So Wilson Tuckey says that terrorists might sneak into Australia posing as illegal immigrants, and Parliament erupts. Kevin says that all the Libs are racist, and Malcolm says they’re not and they all have a jolly good time at our expense arguing about who is the kettle and who is the pot.
Poor old Wilson does tend to froth at the mouth from time to time. Surely it could all have been over and done with very quickly if someone had pointed out that there are lots of easier ways for a terrorist to breach our defences than running this particular gauntlet. Then they could move on with the rather more important business of running the country, instead of running each other down. Perhaps, if they wanted a bit of a laugh, they could suggest that we encourage this means of entry, because any terrorist silly enough to follow such a path would soon be exposed, possibly bringing down a whole network of terrorists!
It is an effective way of avoiding the issue. There are somewhere between 40 and 60 million refugees in the world, and getting ourselves in a moral uproar about a few of them keeps us from having to consider the big picture, which seems far beyond the ability of our politicians to solve.

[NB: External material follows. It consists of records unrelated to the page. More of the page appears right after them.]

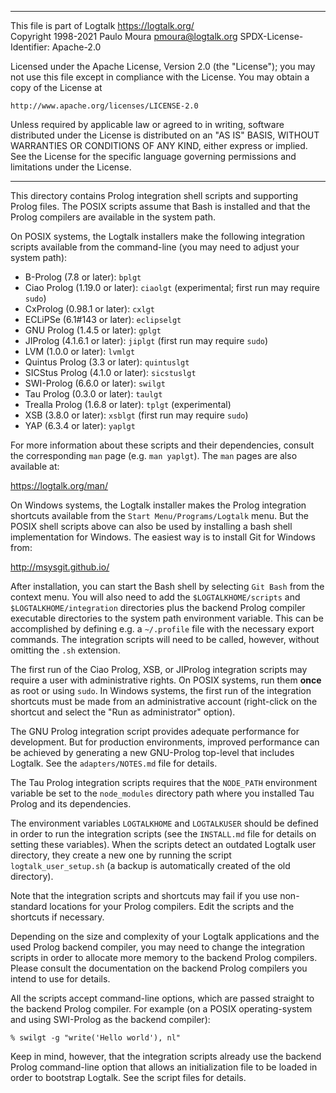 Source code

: ________________________________________________________________________

This file is part of Logtalk <https://logtalk.org/>  
Copyright 1998-2021 Paulo Moura <pmoura@logtalk.org>
SPDX-License-Identifier: Apache-2.0

Licensed under the Apache License, Version 2.0 (the "License");
you may not use this file except in compliance with the License.
You may obtain a copy of the License at

    http://www.apache.org/licenses/LICENSE-2.0

Unless required by applicable law or agreed to in writing, software
distributed under the License is distributed on an "AS IS" BASIS,
WITHOUT WARRANTIES OR CONDITIONS OF ANY KIND, either express or implied.
See the License for the specific language governing permissions and
limitations under the License.
________________________________________________________________________


This directory contains Prolog integration shell scripts and supporting
Prolog files. The POSIX scripts assume that Bash is installed and that
the Prolog compilers are available in the system path.

On POSIX systems, the Logtalk installers make the following integration
scripts available from the command-line (you may need to adjust your
system path):

* B-Prolog (7.8 or later):           `bplgt`
* Ciao Prolog (1.19.0 or later):     `ciaolgt`    (experimental; first run may require `sudo`)
* CxProlog (0.98.1 or later):        `cxlgt`
* ECLiPSe (6.1#143 or later):        `eclipselgt`
* GNU Prolog (1.4.5 or later):       `gplgt`
* JIProlog (4.1.6.1 or later):       `jiplgt`     (first run may require `sudo`)
* LVM (1.0.0 or later):              `lvmlgt`
* Quintus Prolog (3.3 or later):     `quintuslgt`
* SICStus Prolog (4.1.0 or later):   `sicstuslgt`
* SWI-Prolog (6.6.0 or later):       `swilgt`
* Tau Prolog (0.3.0 or later):       `taulgt`
* Trealla Prolog (1.6.8 or later):   `tplgt`      (experimental)
* XSB (3.8.0 or later):              `xsblgt`     (first run may require `sudo`)
* YAP (6.3.4 or later):              `yaplgt`

For more information about these scripts and their dependencies, consult
the corresponding `man` page (e.g. `man yaplgt`). The `man` pages are also
available at:

https://logtalk.org/man/

On Windows systems, the Logtalk installer makes the Prolog integration
shortcuts available from the `Start Menu/Programs/Logtalk` menu. But
the POSIX shell scripts above can also be used by installing a bash
shell implementation for Windows. The easiest way is to install Git for
Windows from:

http://msysgit.github.io/

After installation, you can start the Bash shell by selecting `Git Bash`
from the context menu. You will also need to add the `$LOGTALKHOME/scripts`
and `$LOGTALKHOME/integration` directories plus the backend Prolog compiler
executable directories to the system path environment variable. This can be
accomplished by defining e.g. a `~/.profile` file with the necessary export
commands. The integration scripts will need to be called, however, without
omitting the `.sh` extension.

The first run of the Ciao Prolog, XSB, or JIProlog integration scripts may
require a user with administrative rights. On POSIX systems, run them **once**
as root or using `sudo`. In Windows systems, the first run of the integration
shortcuts must be made from an administrative account (right-click on the
shortcut and select the "Run as administrator" option).

The GNU Prolog integration script provides adequate performance for
development. But for production environments, improved performance can be
achieved by generating a new GNU-Prolog top-level that includes Logtalk.
See the `adapters/NOTES.md` file for details.

The Tau Prolog integration scripts requires that the `NODE_PATH` environment
variable be set to the `node_modules` directory path where you installed
Tau Prolog and its dependencies.

The environment variables `LOGTALKHOME` and `LOGTALKUSER` should be defined
in order to run the integration scripts (see the `INSTALL.md` file for
details on setting these variables). When the scripts detect an outdated
Logtalk user directory, they create a new one by running the script
`logtalk_user_setup.sh` (a backup is automatically created of the old
directory).

Note that the integration scripts and shortcuts may fail if you use non-
standard locations for your Prolog compilers. Edit the scripts and the
shortcuts if necessary.

Depending on the size and complexity of your Logtalk applications and the
used Prolog backend compiler, you may need to change the integration scripts
in order to allocate more memory to the backend Prolog compilers. Please
consult the documentation on the backend Prolog compilers you intend to use
for details.

All the scripts accept command-line options, which are passed straight to
the backend Prolog compiler. For example (on a POSIX operating-system and
using SWI-Prolog as the backend compiler):

	% swilgt -g "write('Hello world'), nl"

Keep in mind, however, that the integration scripts already use the backend
Prolog command-line option that allows an initialization file to be loaded in
order to bootstrap Logtalk. See the script files for details.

Meanwhile the refugees get to spend time in an Indonesian detention centre, but we don’t apologise for that. It’s better than being interred with the children behind razor wire in the Australia desert, isn’t it? Come to think of it, I wouldn’t mind a few weeks in Bali myself.
The adversarial nature of our political system encourages each identical side of the fence to see it as their main duty to try to differentiate themselves from the other side, egged on by a superficial media: surely there has to be a better way.
Recently there has been some disagreement in the Coalition parties on the subject of climate change, and the ETS in particular. It’s all a sign that Malcolm Turnbull can’t control his party members. Labor, on the other hand, is tightly disciplined, and in total agreement on this issue.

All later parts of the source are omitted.